Return exactly the lines of the entries that start at the line containing "Задание: настройка сервера" and continue to the last line. Omit the pictures.

(Stored data)
========================================

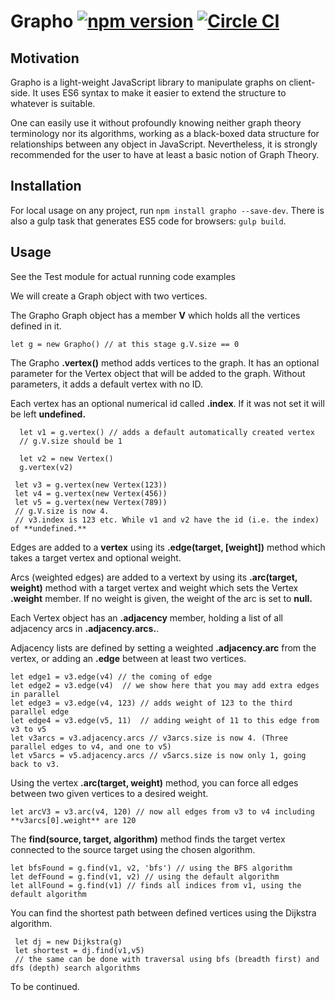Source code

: # Grapho [![npm version](https://badge.fury.io/js/grapho.svg)](http://badge.fury.io/js/grapho) [![Circle CI](https://circleci.com/gh/brenolf/grapho/tree/master.svg?style=svg)](https://circleci.com/gh/brenolf/grapho/tree/master)

## Motivation

Grapho is a light-weight JavaScript library to manipulate graphs on client-side. It uses ES6 syntax to make it easier to extend the structure to whatever is suitable.

One can easily use it without profoundly knowing neither graph theory terminology nor its algorithms, working as a black-boxed data structure for relationships between any object in JavaScript. Nevertheless, it is strongly recommended for the user to have at least a basic notion of Graph Theory.

## Installation

For local usage on any project, run `npm install grapho --save-dev`. There is also a gulp task that generates ES5 code for browsers: `gulp build`.

## Usage

See the Test module for actual running code examples

We will create a Graph object with two vertices. 

The Grapho Graph object has a member **V** which holds all the vertices defined in it.

    let g = new Grapho() // at this stage g.V.size == 0

The Grapho **.vertex()** method adds vertices to the graph. It has an optional parameter for the Vertex object that will be added to the graph. Without parameters, it adds a default vertex with no ID. 

Each vertex has an optional numerical id called **.index**. If it was not set it will be left **undefined.**

      let v1 = g.vertex() // adds a default automatically created vertex
      // g.V.size should be 1
      
      let v2 = new Vertex() 
      g.vertex(v2)
     
     let v3 = g.vertex(new Vertex(123))
     let v4 = g.vertex(new Vertex(456))
     let v5 = g.vertex(new Vertex(789))
     // g.V.size is now 4.   
     // v3.index is 123 etc. While v1 and v2 have the id (i.e. the index) of **undefined.**
     
Edges are added to a **vertex** using its **.edge(target, [weight])** method which takes a target vertex and optional weight.

Arcs (weighted edges) are added to a vertext by using its **.arc(target, weight)** method with a target vertex and weight which sets the Vertex **.weight** member. If no weight is given, the weight of the arc is set to **null.**

Each Vertex object has an **.adjacency** member, holding a list of all adjacency arcs in **.adjacency.arcs.**.

Adjacency lists are defined by setting a weighted **.adjacency.arc** from the vertex, or adding an **.edge** between at least two vertices.

    let edge1 = v3.edge(v4) // the coming of edge
    let edge2 = v3.edge(v4)  // we show here that you may add extra edges in parallel
    let edge3 = v3.edge(v4, 123) // adds weight of 123 to the third parallel edge
    let edge4 = v3.edge(v5, 11)  // adding weight of 11 to this edge from v3 to v5
    let v3arcs = v3.adjacency.arcs // v3arcs.size is now 4. (Three parallel edges to v4, and one to v5)
    let v5arcs = v5.adjacency.arcs // v5arcs.size is now only 1, going back to v3. 
    
    
Using the vertex **.arc(target, weight)** method, you can force all edges between two given vertices to a desired weight. 

    let arcV3 = v3.arc(v4, 120) // now all edges from v3 to v4 including **v3arcs[0].weight** are 120
    
    
The **find(source, target, algorithm)** method finds the target vertex connected to the source target using the chosen algorithm.
    
    let bfsFound = g.find(v1, v2, 'bfs') // using the BFS algorithm
    let defFound = g.find(v1, v2) // using the default algorithm
    let allFound = g.find(v1) // finds all indices from v1, using the default algorithm
    
 You can find the shortest path between defined vertices using the Dijkstra algorithm. 
 
     let dj = new Dijkstra(g)  
     let shortest = dj.find(v1,v5)
     // the same can be done with traversal using bfs (breadth first) and dfs (depth) search algorithms
     
 To be continued.
     


 

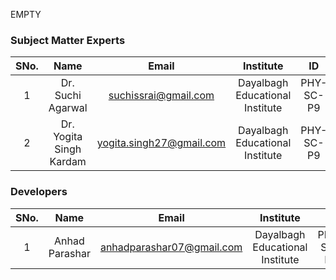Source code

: EMPTY
<!-- Remove all lines above this line before making changes to the file -->
### Subject Matter Experts
| SNo. | Name | Email | Institute | ID |
| :---: | :---: | :---: | :---: | :---: |
| 1 | Dr. Suchi Agarwal | suchissrai@gmail.com | Dayalbagh Educational Institute | PHY-SC-P9 |
| 2 | Dr. Yogita Singh Kardam | yogita.singh27@gmail.com  | Dayalbagh Educational Institute | PHY-SC-P9 |

### Developers
| SNo. | Name | Email | Institute | ID |
| :---: | :---: | :---: | :---: | :---: |
| 1 | Anhad Parashar | anhadparashar07@gmail.com | Dayalbagh Educational Institute | PHY-SC-P9 |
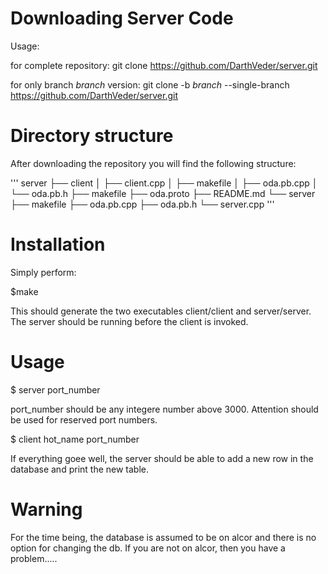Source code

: Downloading Server Code
=======================

Usage:

for complete repository:
git clone  https://github.com/DarthVeder/server.git

for only branch *branch* version:
git clone -b *branch* --single-branch https://github.com/DarthVeder/server.git

Directory structure
===================

After downloading the repository you will find the following structure:

'''
server
├── client
│   ├── client.cpp
│   ├── makefile
│   ├── oda.pb.cpp
│   └── oda.pb.h
├── makefile
├── oda.proto
├── README.md
└── server
    ├── makefile
    ├── oda.pb.cpp
    ├── oda.pb.h
    └── server.cpp
'''

Installation
============

Simply perform:

$make

This should generate the two executables client/client and server/server. The server should be running
before the client is invoked. 

Usage
=====

$ server port_number

port_number should be any integere number above 3000. Attention should be used for reserved
port numbers.

$ client hot_name port_number

If everything goee well, the server should be able to add a new row in the database and print the
new table.

Warning
=======

For the time being, the database is assumed to be on alcor and there is no option for changing
the db. If you are not on alcor, then you have a problem.....
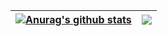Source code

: | <a href="https://github.com/HIHRAIM04/github-readme-stats"><img align="center" src="https://github-readme-stats.vercel.app/api?username=HIHRAIM04&show_icons=true&include_all_commits=true&theme=buefy&hide_border=true" alt="Anurag's github stats" /></a> | <a href="https://github.com/HIHRAIM04/github-readme-stats"><img align="center" src="https://github-readme-stats.vercel.app/api/top-langs/?username=HIHRAIM04&layout=compact&theme=buefy&hide_border=true" /></a> |
| ------------- | ------------- |


<!-- <details>
  <summary>:zap: GitHub Stats</summary>

  <img align="left" alt="HIHRAIM04's GitHub Stats" src="https://github-readme-stats.vercel.app/api?username=HIHRAIM04&show_icons=true&hide_border=false&title_color=ff652f&icon_color=FFE400&bg_color=09131B&text_color=ffffff&border_color=0c1a25" />

</details>

![Top Langs](https://github-readme-stats.vercel.app/api/top-langs/?username=HIHRAIM04&layout=compact) --!>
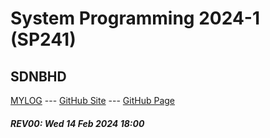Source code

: ---
---
# System Programming 2024-1 (SP241)

## SDNBHD

[MYLOG](TXT/mylog.txt) --- [GitHub Site](https://github.com/sdnbhd/sp241/) --- [GitHub Page](https://sdnbhd.github.io/sp241/) 


##### REV00: Wed 14 Feb 2024 18:00

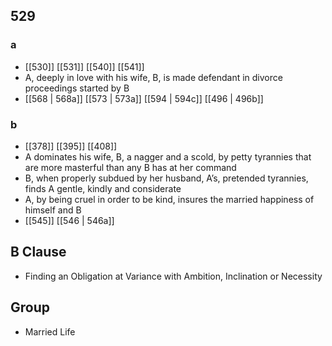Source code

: ## 529
### a
- [[530]] [[531]] [[540]] [[541]] 
- A, deeply in love with his wife, B, is made defendant in divorce proceedings started by B
- [[568 | 568a]] [[573 | 573a]] [[594 | 594c]] [[496 | 496b]] 

### b
- [[378]] [[395]] [[408]] 
- A dominates his wife, B, a nagger and a scold, by petty tyrannies that are more masterful than any B has at her command
- B, when properly subdued by her husband, A’s, pretended tyrannies, finds A gentle, kindly and considerate
- A, by being cruel in order to be kind, insures the married happiness of himself and B
- [[545]] [[546 | 546a]] 

## B Clause
- Finding an Obligation at Variance with Ambition, Inclination or Necessity

## Group
- Married Life

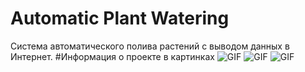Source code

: # Automatic Plant Watering
Система автоматического полива растений с выводом данных в Интернет.
#Информация о проекте в картинках
![GIF](https://i.imgur.com/DXol9Yc.jpg)
![GIF](https://i.imgur.com/zijPH1b.jpg)
![GIF](https://i.imgur.com/2LC6ijU.jpg)

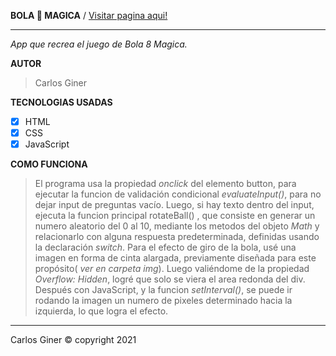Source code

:  **BOLA 🎱 MAGICA** /  [Visitar pagina aqui!](https://carlosginer.github.io/Magic_8_ball/)
___________________________________________________________________________________________________________________________________________________________________________________

*App que recrea el juego de Bola 8 Magica.* 



**AUTOR** 

> Carlos Giner


**TECNOLOGIAS USADAS**

- [x] HTML
- [x] CSS
- [x] JavaScript

**COMO FUNCIONA**

> El programa usa la propiedad *onclick* del elemento button, para ejecutar la funcion de validación condicional *evaluateInput()*, para no dejar input de preguntas vacío. Luego, si hay texto dentro del input, ejecuta la funcion principal rotateBall() , que consiste en generar un numero aleatorio del 0 al 10, mediante los metodos del objeto *Math* y relacionarlo con alguna respuesta predeterminada, definidas usando la declaración *switch*.  Para el efecto de giro de la bola, usé una imagen en forma de cinta alargada, previamente diseñada para este propósito( *ver en carpeta img*). Luego valiéndome de la propiedad
*Overflow: Hidden*, logré que solo se viera el area redonda del div. Después con JavaScript, y la funcion *setInterval()*, se puede ir rodando la imagen un numero de pixeles determinado hacia la izquierda, lo que logra el efecto. 

_________________________________________________________________________________________________________________________________________________________________________________
Carlos Giner © copyright 2021



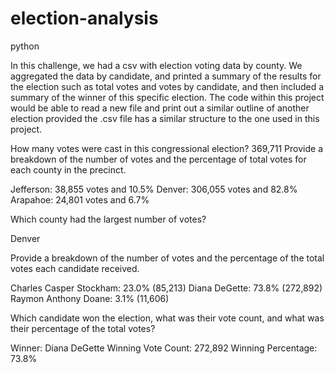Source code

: # election-analysis
python

In this challenge, we had a csv with election voting data by county.  We aggregated the data by candidate, and printed a summary of the results for the election such as total votes and votes by candidate, and then included a summary of the winner of this specific election.  The code within this project would be able to read a new file and print out a similar outline of another election provided the .csv file has a similar structure to the one used in this project.  

How many votes were cast in this congressional election? 369,711
Provide a breakdown of the number of votes and the percentage of total votes for each county in the precinct.

Jefferson: 38,855 votes and 10.5%
Denver: 306,055 votes and 82.8%
Arapahoe: 24,801 votes and 6.7%


Which county had the largest number of votes?

Denver

Provide a breakdown of the number of votes and the percentage of the total votes each candidate received.

Charles Casper Stockham: 23.0% (85,213)
Diana DeGette: 73.8% (272,892)
Raymon Anthony Doane: 3.1% (11,606)

Which candidate won the election, what was their vote count, and what was their percentage of the total votes?

Winner: Diana DeGette
Winning Vote Count: 272,892
Winning Percentage: 73.8%
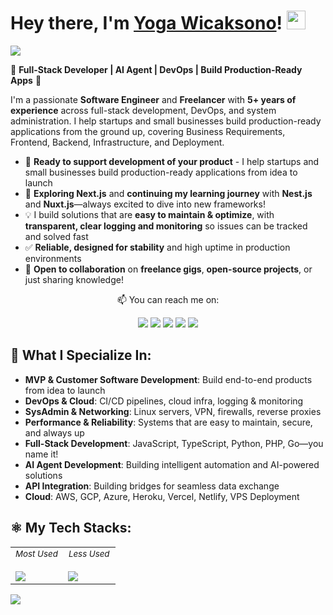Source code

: # Hey there, I'm <a href="https://www.linkedin.com/in/yogawcksn/">Yoga Wicaksono</a>! <img src="https://media.giphy.com/media/hvRJCLFzcasrR4ia7z/giphy.gif" width="30">
<img src="https://img.shields.io/badge/UTC%20+7-Jakarta-black?style=for-the-badge&logo=clock&logoColor=white" />

🚀 **Full-Stack Developer | AI Agent | DevOps | Build Production-Ready Apps** 🚀

I'm a passionate **Software Engineer** and **Freelancer** with **5+ years of experience** across full-stack development, DevOps, and system administration. I help startups and small businesses build production-ready applications from the ground up, covering Business Requirements, Frontend, Backend, Infrastructure, and Deployment.

- 🚀 **Ready to support development of your product** - I help startups and small businesses build production-ready applications from idea to launch
- 🌱 **Exploring Next.js** and **continuing my learning journey** with **Nest.js** and **Nuxt.js**—always excited to dive into new frameworks!
- 💡 I build solutions that are **easy to maintain & optimize**, with **transparent, clear logging and monitoring** so issues can be tracked and solved fast
- ✅ **Reliable, designed for stability** and high uptime in production environments
- 🔗 **Open to collaboration** on **freelance gigs**, **open-source projects**, or just sharing knowledge!

<p align="center">📫 You can reach me on:  </p>

<div align="center">
  <a href="mailto:yogawicaksono20@gmail.com" target="_blank"><img src="https://img.shields.io/badge/Email-black?style=for-the-badge&logo=gmail&logoColor=white" /></a>
  <a href="https://yogawicak.my.id" target="_blank"><img src="https://img.shields.io/badge/Website-black?style=for-the-badge&logo=google-chrome&logoColor=white" /></a>
  <a href="https://www.linkedin.com/in/yogawcksn/" target="_blank"><img src="https://img.shields.io/badge/LinkedIn-black?style=for-the-badge&logo=linkedin&logoColor=white" /></a>
  <a href="https://www.upwork.com/freelancers/yogawicaksono" target="_blank"><img src="https://img.shields.io/badge/Upwork-black?style=for-the-badge&logo=upwork&logoColor=white" /></a>
  <a href="https://x.com/yogawicak" target="_blank"><img src="https://img.shields.io/badge/Twitter-black?style=for-the-badge&logo=x&logoColor=white" /></a>
</div>

<!-- ## 📈 Github Stats: -->
<!-- ![Idin's GitHub stats](https://stats-idindev.vercel.app/api?username=yogawicak&include_all_commits=true&show_icons=true&theme=aura_dark&hide_border=true)
![Idin's GitHub Streak Stats](https://github-readme-streak-stats.herokuapp.com/?user=yogawicak&theme=aura_dark&hide_border=true) -->

<!-- ## 🏆 Some of my Proudest Achievements: -->
<!-- - ⚡️ Boosted transaction speed by **100%** and reduced errors by **40%** through a custom retail system.
- 🛠 Built an all-in-one dashboard for better operational visibility.
- 🍽 Simplified canteen operations with a **QR code ordering system**, doubling service speed.
- 🏦 Cut down resolution time by **50%** for consumer disputes via an online dispute platform.
- 🔍 Expanded reach by integrating **15+ insurance services** across Indonesia and Thailand.
- 🏭 Improved customer experience with a real-time queue management system. -->

## 🎯 What I Specialize In:
- **MVP & Customer Software Development**: Build end-to-end products from idea to launch
- **DevOps & Cloud**: CI/CD pipelines, cloud infra, logging & monitoring
- **SysAdmin & Networking**: Linux servers, VPN, firewalls, reverse proxies
- **Performance & Reliability**: Systems that are easy to maintain, secure, and always up
- **Full-Stack Development**: JavaScript, TypeScript, Python, PHP, Go—you name it!
- **AI Agent Development**: Building intelligent automation and AI-powered solutions
- **API Integration**: Building bridges for seamless data exchange
- **Cloud**: AWS, GCP, Azure, Heroku, Vercel, Netlify, VPS Deployment

## ⚛ My Tech Stacks:
<table>
<tr>
<td width="50%" valign="top">
    <div style="text-align: center;">
        <sub><i>Most Used</i></sub>
    </div>
    <br/>
    <img src="https://skillicons.dev/icons?i=javascript,typescript,html,css,nodejs,webpack,react,nextjs,vue,nuxtjs,tailwind,vite,nestjs,express,py,django,go,postgresql,aws,rabbitmq,docker,postman&perline=6" />
</td>
<td width="50%" valign="top">
    <div style="text-align: center;">
        <sub><i>Less Used</i></sub>
    </div>
    <br/>
    <img src="https://skillicons.dev/icons?i=figma,php,mysql,graphql,bun,bootstrap,laravel,prisma,redis,jenkins,nginx,flutter,firebase,gcp,jquery,linux&perline=6" />
</td>
</tr>
</table>

![](https://komarev.com/ghpvc/?username=yogawicak&color=dc143c)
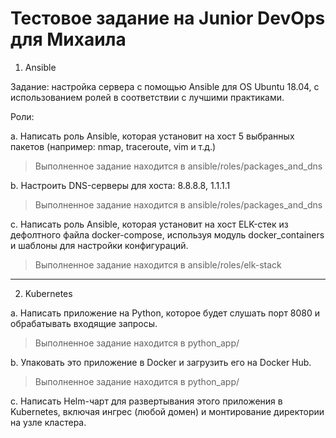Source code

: # Тестовое задание на Junior DevOps для Михаила
1. Ansible
   
Задание: настройка сервера с помощью Ansible для OS Ubuntu 18.04, с использованием ролей в соответствии с лучшими практиками.

Роли:

a. Написать роль Ansible, которая установит на хост 5 выбранных пакетов (например: nmap, traceroute, vim и т.д.)

> Выполненное задание находится в ansible/roles/packages_and_dns

b. Настроить DNS-серверы для хоста: 8.8.8.8, 1.1.1.1

> Выполненное задание находится в ansible/roles/packages_and_dns

c. Написать роль Ansible, которая установит на хост ELK-стек из дефолтного файла docker-compose, используя модуль docker_containers и шаблоны для настройки конфигураций.

> Выполненное задание находится в ansible/roles/elk-stack

<hr>

2. Kubernetes

a. Написать приложение на Python, которое будет слушать порт 8080 и обрабатывать входящие запросы.

> Выполненное задание находится в python_app/

b. Упаковать это приложение в Docker и загрузить его на Docker Hub.

> Выполненное задание находится в python_app/

c. Написать Helm-чарт для развертывания этого приложения в Kubernetes, включая ингрес (любой домен) и монтирование директории на узле кластера.
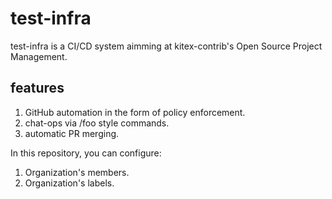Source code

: 

# test-infra

test-infra is a CI/CD system aimming at kitex-contrib's Open Source Project Management.

## features

1. GitHub automation in the form of policy enforcement.
2. chat-ops via /foo style commands.
3. automatic PR merging.

In this repository, you can configure:

1. Organization's members.
2. Organization's labels.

========================================

Response ::
Задание: настройка сервера с помощью Ansible для OS Ubuntu 18.04, с использованием ролей в соответствии с лучшими практиками.

Роли:

a. Написать роль Ansible, которая установит на хост 5 выбранных пакетов (например: nmap, traceroute, vim и т.д.)

> Выполненное задание находится в ansible/roles/packages_and_dns

b. Настроить DNS-серверы для хоста: 8.8.8.8, 1.1.1.1

> Выполненное задание находится в ansible/roles/packages_and_dns

c. Написать роль Ansible, которая установит на хост ELK-стек из дефолтного файла docker-compose, используя модуль docker_containers и шаблоны для настройки конфигураций.

> Выполненное задание находится в ansible/roles/elk-stack

<hr>

2. Kubernetes

a. Написать приложение на Python, которое будет слушать порт 8080 и обрабатывать входящие запросы.

> Выполненное задание находится в python_app/

b. Упаковать это приложение в Docker и загрузить его на Docker Hub.

> Выполненное задание находится в python_app/

c. Написать Helm-чарт для развертывания этого приложения в Kubernetes, включая ингрес (любой домен) и монтирование директории на узле кластера.
Source code

: 

# test-infra

test-infra is a CI/CD system aimming at kitex-contrib's Open Source Project Management.

## features

1. GitHub automation in the form of policy enforcement.
2. chat-ops via /foo style commands.
3. automatic PR merging.

In this repository, you can configure:

1. Organization's members.
2. Organization's labels.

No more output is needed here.